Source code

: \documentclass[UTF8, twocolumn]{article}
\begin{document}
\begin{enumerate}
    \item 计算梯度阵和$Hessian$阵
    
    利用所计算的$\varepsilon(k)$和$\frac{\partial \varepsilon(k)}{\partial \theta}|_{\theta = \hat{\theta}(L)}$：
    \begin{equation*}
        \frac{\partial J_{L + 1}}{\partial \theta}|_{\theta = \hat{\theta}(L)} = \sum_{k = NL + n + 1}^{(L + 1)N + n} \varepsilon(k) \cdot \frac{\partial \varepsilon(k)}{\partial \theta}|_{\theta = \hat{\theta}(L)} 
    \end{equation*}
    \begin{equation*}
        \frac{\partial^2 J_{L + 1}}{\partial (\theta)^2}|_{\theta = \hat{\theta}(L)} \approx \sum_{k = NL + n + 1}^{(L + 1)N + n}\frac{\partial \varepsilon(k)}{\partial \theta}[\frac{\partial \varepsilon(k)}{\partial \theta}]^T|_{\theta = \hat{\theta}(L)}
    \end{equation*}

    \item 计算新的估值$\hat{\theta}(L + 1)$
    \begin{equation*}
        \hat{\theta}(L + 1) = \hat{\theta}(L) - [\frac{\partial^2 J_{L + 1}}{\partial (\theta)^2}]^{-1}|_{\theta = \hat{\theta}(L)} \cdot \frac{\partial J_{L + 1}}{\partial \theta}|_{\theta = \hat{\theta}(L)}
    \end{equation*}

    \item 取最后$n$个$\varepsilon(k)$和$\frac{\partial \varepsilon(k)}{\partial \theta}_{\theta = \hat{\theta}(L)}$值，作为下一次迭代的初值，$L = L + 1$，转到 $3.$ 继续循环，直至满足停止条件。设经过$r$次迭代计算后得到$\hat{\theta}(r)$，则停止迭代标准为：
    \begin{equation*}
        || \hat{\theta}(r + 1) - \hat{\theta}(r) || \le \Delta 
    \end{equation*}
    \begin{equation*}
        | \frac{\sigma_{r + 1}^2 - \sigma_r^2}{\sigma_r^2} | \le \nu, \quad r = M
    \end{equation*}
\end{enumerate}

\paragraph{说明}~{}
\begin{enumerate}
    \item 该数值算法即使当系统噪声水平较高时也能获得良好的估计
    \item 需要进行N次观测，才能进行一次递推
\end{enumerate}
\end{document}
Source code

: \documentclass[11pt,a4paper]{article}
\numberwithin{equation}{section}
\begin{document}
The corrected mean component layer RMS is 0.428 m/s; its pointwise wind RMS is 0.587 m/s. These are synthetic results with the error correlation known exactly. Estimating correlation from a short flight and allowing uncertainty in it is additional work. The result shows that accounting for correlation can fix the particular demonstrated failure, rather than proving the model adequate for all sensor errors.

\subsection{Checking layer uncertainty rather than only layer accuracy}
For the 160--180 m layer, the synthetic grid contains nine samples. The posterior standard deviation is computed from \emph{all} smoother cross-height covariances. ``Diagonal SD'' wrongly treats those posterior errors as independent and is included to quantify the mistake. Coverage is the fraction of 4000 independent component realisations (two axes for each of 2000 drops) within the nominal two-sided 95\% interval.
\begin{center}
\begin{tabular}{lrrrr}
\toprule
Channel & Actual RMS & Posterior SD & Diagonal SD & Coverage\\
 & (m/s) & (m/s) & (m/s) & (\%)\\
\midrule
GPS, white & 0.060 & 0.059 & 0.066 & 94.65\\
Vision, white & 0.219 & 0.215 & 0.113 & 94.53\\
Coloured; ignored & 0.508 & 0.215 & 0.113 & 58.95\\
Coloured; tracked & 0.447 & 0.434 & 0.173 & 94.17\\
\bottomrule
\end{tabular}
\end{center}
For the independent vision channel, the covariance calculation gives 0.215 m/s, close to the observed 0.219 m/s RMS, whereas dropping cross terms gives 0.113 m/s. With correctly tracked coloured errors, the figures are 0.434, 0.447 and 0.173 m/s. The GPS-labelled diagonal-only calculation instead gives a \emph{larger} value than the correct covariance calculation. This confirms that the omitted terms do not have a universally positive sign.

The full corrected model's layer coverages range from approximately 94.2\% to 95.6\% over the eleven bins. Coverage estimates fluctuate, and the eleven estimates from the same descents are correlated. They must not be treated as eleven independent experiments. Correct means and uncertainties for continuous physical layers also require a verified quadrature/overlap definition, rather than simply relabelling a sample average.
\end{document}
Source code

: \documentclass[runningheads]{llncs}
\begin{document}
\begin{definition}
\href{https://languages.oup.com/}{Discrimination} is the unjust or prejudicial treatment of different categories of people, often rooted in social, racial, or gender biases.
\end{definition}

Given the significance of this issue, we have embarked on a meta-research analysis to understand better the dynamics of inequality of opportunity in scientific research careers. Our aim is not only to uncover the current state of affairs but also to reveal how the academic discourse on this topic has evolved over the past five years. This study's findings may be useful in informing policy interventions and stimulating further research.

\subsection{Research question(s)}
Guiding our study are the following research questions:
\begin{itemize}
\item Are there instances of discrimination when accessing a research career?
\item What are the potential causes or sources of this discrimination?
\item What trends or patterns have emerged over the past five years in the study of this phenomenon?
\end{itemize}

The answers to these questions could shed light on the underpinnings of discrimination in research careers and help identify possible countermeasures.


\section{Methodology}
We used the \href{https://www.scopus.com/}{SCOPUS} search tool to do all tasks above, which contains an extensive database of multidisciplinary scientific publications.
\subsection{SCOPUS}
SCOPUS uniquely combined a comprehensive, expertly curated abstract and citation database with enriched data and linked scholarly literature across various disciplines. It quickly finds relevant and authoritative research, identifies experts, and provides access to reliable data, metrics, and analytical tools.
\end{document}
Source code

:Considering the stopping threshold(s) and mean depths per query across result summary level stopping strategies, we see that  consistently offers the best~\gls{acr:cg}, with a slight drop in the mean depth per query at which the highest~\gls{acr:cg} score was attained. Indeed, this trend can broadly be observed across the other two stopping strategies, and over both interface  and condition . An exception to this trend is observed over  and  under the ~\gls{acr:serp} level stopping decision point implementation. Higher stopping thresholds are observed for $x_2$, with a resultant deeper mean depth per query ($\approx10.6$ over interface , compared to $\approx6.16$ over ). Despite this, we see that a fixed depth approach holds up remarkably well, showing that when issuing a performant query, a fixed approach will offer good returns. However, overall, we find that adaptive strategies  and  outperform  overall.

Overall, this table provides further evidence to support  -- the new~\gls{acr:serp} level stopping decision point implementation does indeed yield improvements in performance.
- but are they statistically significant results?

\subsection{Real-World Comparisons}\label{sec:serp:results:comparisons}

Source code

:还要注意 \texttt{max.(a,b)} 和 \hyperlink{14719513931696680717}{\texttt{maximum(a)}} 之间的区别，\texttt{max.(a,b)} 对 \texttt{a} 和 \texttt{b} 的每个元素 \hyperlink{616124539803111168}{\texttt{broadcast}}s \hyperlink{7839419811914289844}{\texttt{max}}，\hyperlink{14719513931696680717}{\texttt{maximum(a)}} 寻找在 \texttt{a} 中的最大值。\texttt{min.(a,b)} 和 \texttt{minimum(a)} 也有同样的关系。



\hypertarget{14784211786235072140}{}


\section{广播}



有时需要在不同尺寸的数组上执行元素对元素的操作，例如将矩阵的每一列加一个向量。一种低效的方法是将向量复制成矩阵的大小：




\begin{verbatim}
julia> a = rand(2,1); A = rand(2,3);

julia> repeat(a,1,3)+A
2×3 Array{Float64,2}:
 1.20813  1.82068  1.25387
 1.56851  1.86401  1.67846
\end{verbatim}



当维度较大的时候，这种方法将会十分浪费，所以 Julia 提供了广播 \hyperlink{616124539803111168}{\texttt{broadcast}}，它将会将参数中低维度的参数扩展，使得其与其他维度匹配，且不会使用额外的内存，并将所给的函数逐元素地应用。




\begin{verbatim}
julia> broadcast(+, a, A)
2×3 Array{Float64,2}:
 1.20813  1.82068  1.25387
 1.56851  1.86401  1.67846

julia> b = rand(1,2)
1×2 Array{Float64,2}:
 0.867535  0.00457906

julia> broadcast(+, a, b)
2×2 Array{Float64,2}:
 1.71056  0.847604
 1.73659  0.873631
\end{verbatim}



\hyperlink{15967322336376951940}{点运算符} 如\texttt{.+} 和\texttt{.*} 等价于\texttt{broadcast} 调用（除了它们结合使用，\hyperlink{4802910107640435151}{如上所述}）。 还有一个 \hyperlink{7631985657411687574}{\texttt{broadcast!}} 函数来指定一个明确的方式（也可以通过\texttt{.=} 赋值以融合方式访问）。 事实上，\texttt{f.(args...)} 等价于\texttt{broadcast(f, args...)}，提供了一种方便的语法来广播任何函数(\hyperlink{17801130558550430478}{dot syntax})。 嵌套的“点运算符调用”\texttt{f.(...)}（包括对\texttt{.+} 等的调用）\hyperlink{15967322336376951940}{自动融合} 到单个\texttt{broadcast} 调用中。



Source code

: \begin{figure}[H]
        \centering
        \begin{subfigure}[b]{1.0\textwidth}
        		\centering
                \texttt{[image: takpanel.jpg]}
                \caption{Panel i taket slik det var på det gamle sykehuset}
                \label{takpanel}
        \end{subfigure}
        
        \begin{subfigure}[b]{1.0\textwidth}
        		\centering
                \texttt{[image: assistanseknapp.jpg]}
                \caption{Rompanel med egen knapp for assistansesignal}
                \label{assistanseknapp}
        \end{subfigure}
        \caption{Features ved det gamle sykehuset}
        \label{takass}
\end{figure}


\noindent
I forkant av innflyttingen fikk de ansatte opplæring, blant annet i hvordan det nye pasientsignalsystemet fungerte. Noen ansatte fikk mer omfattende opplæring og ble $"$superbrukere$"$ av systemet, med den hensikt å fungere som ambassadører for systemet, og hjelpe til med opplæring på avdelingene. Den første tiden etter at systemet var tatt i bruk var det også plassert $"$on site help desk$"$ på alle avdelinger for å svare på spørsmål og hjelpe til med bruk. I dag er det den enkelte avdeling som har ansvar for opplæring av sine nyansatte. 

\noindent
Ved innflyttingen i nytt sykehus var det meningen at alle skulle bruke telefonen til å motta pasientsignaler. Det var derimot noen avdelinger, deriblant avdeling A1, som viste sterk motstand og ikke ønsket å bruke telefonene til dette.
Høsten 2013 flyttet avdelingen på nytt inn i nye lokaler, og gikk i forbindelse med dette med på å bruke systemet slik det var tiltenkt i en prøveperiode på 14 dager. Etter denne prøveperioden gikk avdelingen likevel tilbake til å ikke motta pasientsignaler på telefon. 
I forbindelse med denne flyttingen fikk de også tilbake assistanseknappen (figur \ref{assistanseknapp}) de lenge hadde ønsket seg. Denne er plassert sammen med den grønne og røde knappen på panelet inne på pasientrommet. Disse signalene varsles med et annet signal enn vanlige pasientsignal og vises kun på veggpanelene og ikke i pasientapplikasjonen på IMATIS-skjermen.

········

*Exercise directions*
Only lines holding the word "subsection" belong in the answer; copy all of them from the records.

*Result*
\subsection{Checking layer uncertainty rather than only layer accuracy}
\subsection{Research question(s)}
\subsection{SCOPUS}
\subsection{Real-World Comparisons}\label{sec:serp:results:comparisons}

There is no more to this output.